=== Dataset records ===
---------------
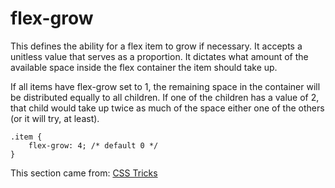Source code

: # flex-grow
This defines the ability for a flex item to grow if necessary. It accepts a unitless value that serves as a proportion. It dictates what amount of the available space inside the flex container the item should take up.

If all items have flex-grow set to 1, the remaining space in the container will be distributed equally to all children. If one of the children has a value of 2, that child would take up twice as much of the space either one of the others (or it will try, at least).

```
.item {
    flex-grow: 4; /* default 0 */
}
```

This section came from: [CSS Tricks](https://css-tricks.com/snippets/css/a-guide-to-flexbox/)
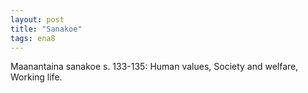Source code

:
 ```yaml
---
layout: post
title: "Sanakoe"
tags: ena8
---
```


Maanantaina sanakoe s. 133-135: Human values, Society and welfare, Working life.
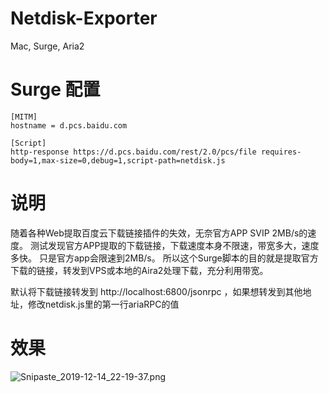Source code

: # Netdisk-Exporter
Mac, Surge, Aria2

# Surge 配置
```
[MITM]
hostname = d.pcs.baidu.com

[Script]
http-response https://d.pcs.baidu.com/rest/2.0/pcs/file requires-body=1,max-size=0,debug=1,script-path=netdisk.js
```
# 说明
随着各种Web提取百度云下载链接插件的失效，无奈官方APP SVIP 2MB/s的速度。
测试发现官方APP提取的下载链接，下载速度本身不限速，带宽多大，速度多快。
只是官方app会限速到2MB/s。
所以这个Surge脚本的目的就是提取官方下载的链接，转发到VPS或本地的Aira2处理下载，充分利用带宽。

默认将下载链接转发到 http://localhost:6800/jsonrpc ，如果想转发到其他地址，修改netdisk.js里的第一行ariaRPC的值

# 效果
![Snipaste_2019-12-14_22-19-37.png](https://i.loli.net/2019/12/14/gidkcMxALDpfVN7.png)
---------------
=== TASK DETAILS ===
Look through the entries and copy every line in which the string "This" appears.

=== EXERCISE ANSWER ===
This defines the ability for a flex item to grow if necessary. It accepts a unitless value that serves as a proportion. It dictates what amount of the available space inside the flex container the item should take up.
This section came from: [CSS Tricks](https://css-tricks.com/snippets/css/a-guide-to-flexbox/)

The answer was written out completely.